In order to actually use those generated C# classes in your project you need one more thing - Antlr.Runtime library.
The basic example of using this ANTLR4-generated parser can looks like this
using (TextReader str = new StreamReader(sqlFilePath)) {
var lexer = new TSqlLexer(new AntlrInputStream(str));
var tokenStream = new CommonTokenStream(lexer);
var parser = new TSqlParser(tokenStream);
var tree = parser.tsql_file();
...
}
In order to write up a listener for an AST you have to implement a class which
inherits by TSqlParserBaseListener
like this
public class MyParserListener : TSqlParserBaseListener {
public override void ExitDrop_table(TSqlParser.Drop_tableContext context) {
var idNames = context
.table_name()
.id_()
.Select(e => e.GetText());
var msg = $"You're trying to delete {string.Join(".", idNames)}";
Console.WriteLine(msg);
}
}
Once you’ve got it you can apply it using ParserTreeWalker
...
var ml = new MyParserListener();
ParseTreeWalker.Default.Walk(ml, tree);
The full running example can be found here.

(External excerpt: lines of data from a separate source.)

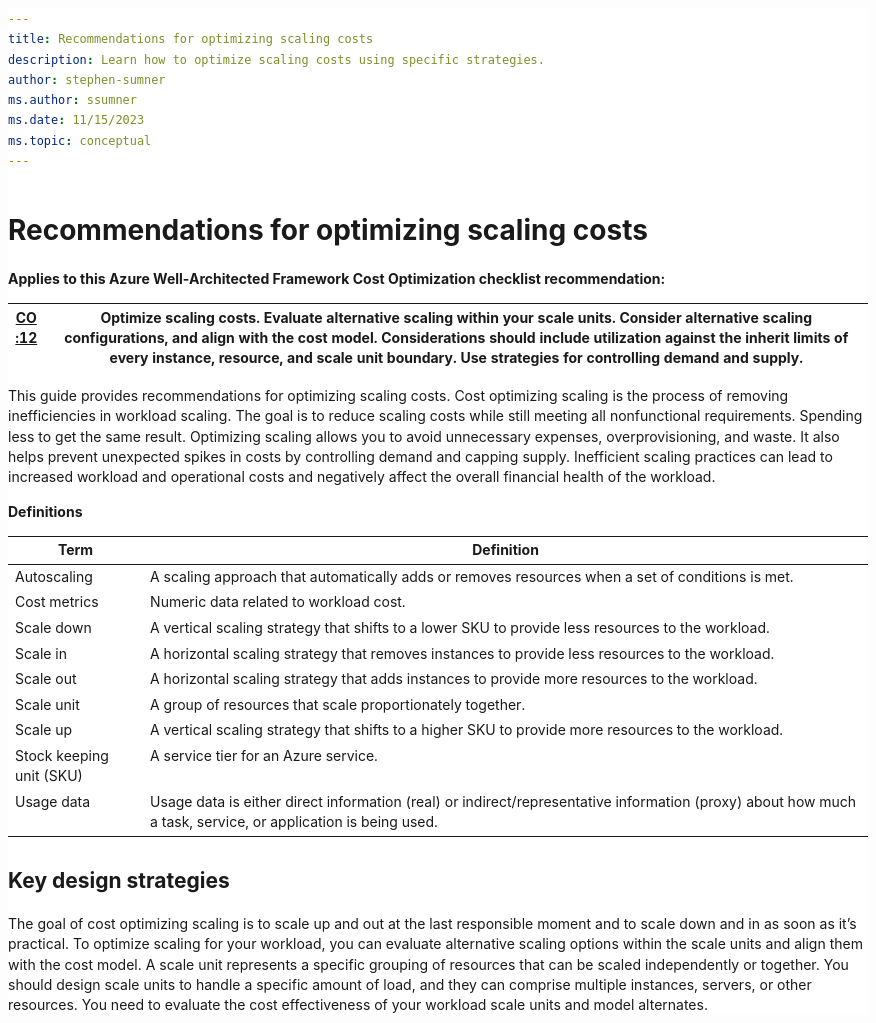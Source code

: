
 ```yaml
---
title: Recommendations for optimizing scaling costs
description: Learn how to optimize scaling costs using specific strategies.
author: stephen-sumner
ms.author: ssumner
ms.date: 11/15/2023
ms.topic: conceptual
---
```


# Recommendations for optimizing scaling costs

**Applies to this Azure Well-Architected Framework Cost Optimization checklist recommendation:**

|[CO:12](checklist.md) | Optimize scaling costs. Evaluate alternative scaling within your scale units. Consider alternative scaling configurations, and align with the cost model. Considerations should include utilization against the inherit limits of every instance, resource, and scale unit boundary. Use strategies for controlling demand and supply. |
|---|---|

This guide provides recommendations for optimizing scaling costs. Cost optimizing scaling is the process of removing inefficiencies in workload scaling. The goal is to reduce scaling costs while still meeting all nonfunctional requirements. Spending less to get the same result. Optimizing scaling allows you to avoid unnecessary expenses, overprovisioning, and waste. It also helps prevent unexpected spikes in costs by controlling demand and capping supply. Inefficient scaling practices can lead to increased workload and operational costs and negatively affect the overall financial health of the workload.

**Definitions**

| Term | Definition |
|---|---|
| Autoscaling | A scaling approach that automatically adds or removes resources when a set of conditions is met. |
| Cost metrics | Numeric data related to workload cost.|
| Scale down | A vertical scaling strategy that shifts to a lower SKU to provide less resources to the workload.|
| Scale in | A horizontal scaling strategy that removes instances to provide less resources to the workload.|
| Scale out | A horizontal scaling strategy that adds instances to provide more resources to the workload.|
| Scale unit | A group of resources that scale proportionately together. |
| Scale up| A vertical scaling strategy that shifts to a higher SKU to provide more resources to the workload.|
| Stock keeping unit (SKU) | A service tier for an Azure service.|
| Usage data | Usage data is either direct information (real) or indirect/representative information (proxy) about how much a task, service, or application is being used. |

## Key design strategies

The goal of cost optimizing scaling is to scale up and out at the last responsible moment and to scale down and in as soon as it’s practical. To optimize scaling for your workload, you can evaluate alternative scaling options within the scale units and align them with the cost model. A scale unit represents a specific grouping of resources that can be scaled independently or together. You should design scale units to handle a specific amount of load, and they can comprise multiple instances, servers, or other resources. You need to evaluate the cost effectiveness of your workload scale units and model alternates.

I should add that there is no guarantee for the correctness of this unofficial
T-SQL grammar. Even in case of DROP TABLE
statement which I’ve presented here
there is a difference with actual SQL Server specs.
It suppose to be
DROP TABLE [ IF EXISTS ] { full_name | schema.table | table } [ ,...n ]
[ ; ]
which means that there might be many tables listed after DROP TABLE
keywords
seperated by comma but in the open source version there is only single table
allowed:
drop_table
: DROP TABLE (IF EXISTS)? table_name ';'?
;
Summary
In my opinion having a parser for query (and other) languages might be an extremly useful tool, especially if you’re a data engineer. Based on AST you can implement static analyzers, verifiers, validators, fixers and others.
In term of T-SQL I’d go with official Microsoft library. On the other hand if there is no official parser it would be much easier to define a grammer and generate parser with ANTLR than writing a parser from scratch.
I’ll defenetly play around with ANTLR, probably with Snowflake SQL for which I didn’t find defined grammer. It also might be a very good excercise to go through the whole documentation.